Students with existing medical conditions should ensure, prior to departure, that any medical supplies they may need while abroad can either carried from home in their checked luggage or prescribed and purchased in Italy directly.

It is not advisable for students to have any medicine shipped via postal service from their home country as the package will require documentation forms of imports into Italy and will likely stuck at Customs. Please also be aware that certain prescription drugs that are used in your country may be illegal in Italy and will not be allowed to pass through customs.

Foreign prescriptions are not accepted in Italian pharmacies and, unless the medication the student needs can be sold over the counter in Italy, it will be necessary to have it prescribed by a doctor in Sorrento (you will receive our English speaking doctor and pharmacy referrals during Orientation).



Even if Sorrento is a small town it is very international!

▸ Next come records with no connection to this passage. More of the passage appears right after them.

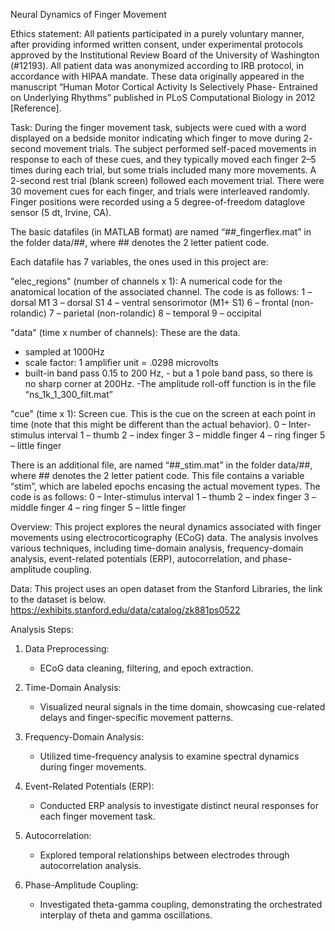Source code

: Neural Dynamics of Finger Movement

Ethics statement: All patients participated in a purely voluntary manner, after providing informed written consent, under experimental protocols approved by the Institutional Review Board of the University of Washington (#12193). All patient data was anonymized according to IRB protocol, in accordance with HIPAA mandate. These data originally appeared in the manuscript “Human Motor Cortical Activity Is Selectively Phase- Entrained on Underlying Rhythms” published in PLoS Computational Biology in 2012 [Reference].

Task: During the finger movement task, subjects were cued with a word displayed on a bedside monitor indicating which finger to move during 2- second movement trials. The subject performed self-paced movements in response to each of these cues, and they typically moved each finger 2–5 times during each trial, but some trials included many more movements. A 2-second rest trial (blank screen) followed each movement trial. There were 30 movement cues for each finger, and trials were interleaved randomly. Finger positions were recorded using a 5 degree-of-freedom dataglove sensor (5 dt, Irvine, CA). 

The basic datafiles (in MATLAB format) are named “##_fingerflex.mat” in the folder data/##, where ## denotes the 2 letter patient code.

Each datafile has 7 variables, the ones used in this project are:

"elec_regions" (number of channels x 1): A numerical code for the anatomical location of the associated channel. The code is as follows:
1 – dorsal M1
3 – dorsal S1
4 – ventral sensorimotor (M1+ S1) 
6 – frontal (non-rolandic) 
7 – parietal (non-rolandic)
8 – temporal 
9 – occipital

 "data" (time x number of channels): These are the data.
-	sampled at 1000Hz
-	scale factor: 1 amplifier unit = .0298 microvolts
-	built-in band pass 0.15 to 200 Hz, 
		- but a 1 pole band pass, so there is no sharp corner at 200Hz. 
		-The amplitude roll-off function is in the file “ns_1k_1_300_filt.mat”

"cue" (time x 1): Screen cue. This is the cue on the screen at each point in time (note that this might be different than the actual behavior). 
0 – Inter-stimulus interval
1 – thumb
2 – index finger
3 – middle finger 
4 – ring finger
5 – little finger



There is an additional file, are named “##_stim.mat” in the folder data/##, where ## denotes the 2 letter patient code. This file contains a variable “stim”, which are labeled epochs encasing the actual movement types. The code is as follows:
0 – Inter-stimulus interval
1 – thumb
2 – index finger
3 – middle finger 
4 – ring finger
5 – little finger

Overview:
This project explores the neural dynamics associated with finger movements using electrocorticography (ECoG) data. The analysis involves various techniques, including time-domain analysis, frequency-domain analysis, event-related potentials (ERP), autocorrelation, and phase-amplitude coupling.

Data:
This project uses an open dataset from the Stanford Libraries, the link to the dataset is below. https://exhibits.stanford.edu/data/catalog/zk881ps0522
  
Analysis Steps:
1. Data Preprocessing:
   - ECoG data cleaning, filtering, and epoch extraction.

2. Time-Domain Analysis:
   - Visualized neural signals in the time domain, showcasing cue-related delays and finger-specific movement patterns.

3. Frequency-Domain Analysis:
   - Utilized time-frequency analysis to examine spectral dynamics during finger movements.

4. Event-Related Potentials (ERP):
   - Conducted ERP analysis to investigate distinct neural responses for each finger movement task.

5. Autocorrelation:
   - Explored temporal relationships between electrodes through autocorrelation analysis.

6. Phase-Amplitude Coupling:
   - Investigated theta-gamma coupling, demonstrating the orchestrated interplay of theta and gamma oscillations.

As millions of tourist come every year, even if you do not speak Italian in the city center one can usually find someone that can speak at some English.

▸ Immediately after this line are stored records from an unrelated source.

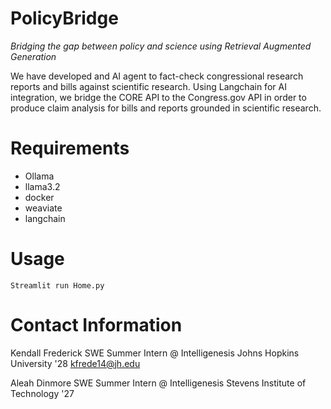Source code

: # **PolicyBridge**
_Bridging the gap between policy and science using Retrieval Augmented Generation_

We have developed and AI agent to fact-check congressional research reports and bills against scientific research. Using Langchain for AI integration, we bridge the CORE API to the Congress.gov API in order to produce claim analysis for bills and reports grounded in scientific research.

# Requirements 

* Ollama
* llama3.2
* docker
* weaviate
* langchain
 
# Usage

`Streamlit run Home.py`

# Contact Information

Kendall Frederick
SWE Summer Intern @ Intelligenesis
Johns Hopkins University '28
kfrede14@jh.edu

Aleah Dinmore
SWE Summer Intern @ Intelligenesis
Stevens Institute of Technology '27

Sorrentine people are kind and open and it is easy to make friends with locals and learn some italian. Moreover, Sant’Anna promotes the multicultural exchange through tandem programs, where you have the chance to meet people and students of a different nationality to practice and improve your foreign language skills!

The ability to step out of your comfort zone and branch out to the local community highly depends on your willingness and attitude. Sant’Anna encourages students’ cultural immersion and offers a variety of cultural activities: internships, service learning, community engagement projects and volunteering opportunities!

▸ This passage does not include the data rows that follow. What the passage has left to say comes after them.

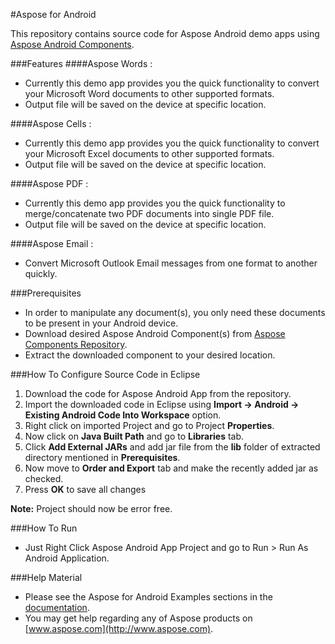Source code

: #Aspose for Android

This repository contains source code for Aspose Android demo apps using [Aspose Android Components](http://www.aspose.com/community/files/74/android-components/default.aspx). 

###Features
####Aspose Words :
- Currently this demo app provides you the quick functionality to convert your Microsoft Word documents to other supported formats. 
- Output file will be saved on the device at specific location.

####Aspose Cells :
- Currently this demo app provides you the quick functionality to convert your Microsoft Excel documents to other supported formats. 
- Output file will be saved on the device at specific location.

####Aspose PDF :
- Currently this demo app provides you the quick functionality to merge/concatenate two PDF documents into single PDF file. 
- Output file will be saved on the device at specific location.

####Aspose Email :
- Convert Microsoft Outlook Email messages from one format to another quickly.

###Prerequisites
- In order to manipulate any document(s), you only need these documents to be present in your Android device.
- Download desired Aspose Android Component(s) from [Aspose Components Repository](http://www.aspose.com/community/files/74/android-components/default.aspx).
- Extract the downloaded component to your desired location.

###How To Configure Source Code in Eclipse
1. Download the code for Aspose Android App from the repository.
2. Import the downloaded code in Eclipse using **Import -> Android -> Existing Android Code Into Workspace** option.
3. Right click on imported Project and go to Project **Properties**.
4. Now click on **Java Built Path** and go to **Libraries** tab.
5. Click **Add External JARs** and add jar file from the **lib** folder of extracted directory mentioned in **Prerequisites**.
6. Now move to **Order and Export** tab and make the recently added jar as checked.
7. Press **OK** to save all changes

**Note:** Project should now be error free.

###How To Run
- Just Right Click Aspose Android App Project and go to Run > Run As Android Application.

###Help Material
- Please see the Aspose for Android Examples sections in the [documentation](http://www.aspose.com/docs/dashboard.action).
- You may get help regarding any of Aspose products on [www.aspose.com](http://www.aspose.com).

The best tip is to be confident and to have a great experience! Do as the locals do. Adopt and adapt to the local cultures. Don’t be afraid to talk to locals and make friends, but keep your wits about you. When travelling, know what’s going on around you, don’t bury yourself in technology and have a Plan B. Be flexible but make decisions wisely.

Life in Sorrento / Shopping


There are plenty of activities that you can practice in Sorrento and surroundings.

If you love having fun you can find a bowling centre in Sorrento and amusement and water parks in the surround?ngs. If you love sports and want to stay fit during your stay abroad you can either use Sant’Anna’s gym or find several gyms and outdoor facilities where you can practise a huge variety of outdoor sports, such as tennis, football, riding, swimming and more!

During the summer time you have also the opportunity to go snorkelling and discover the local marine area. If you love the nature you will find a lot of hiking trails with breathtaking views upon the hills of the Sorrentine Peninsula. Ask us to receive more detailed information!

Whether you’re looking for a quiet and intimate evening with that special someone, or want to dance the night away with a group of friends, Sorrento and nearby Sant’Agnello have plenty of nightlife options.

The narrow streets of Sorrento’s centro storico are alive with cafes, clubs, and restaurants, which become positively crowded during the sweet nights of summer.

The historical centre of Sorrento is the ideal place for shopping, from the seafront to the narrow streets, leading to the main street area, you can find thousands of souvenirs shops selling local products, such as Typical hand-craft marquetry, hand-stitched tablecloths, coloured handmade sandals, distilleries and local gastronomic products.

Along the main street, Corso Italia, many shops offer the most famous “Made in Italy” brands for your clothing and accessories. Sorrentines love strolling on Corso Italia eating gelato and doing shopping.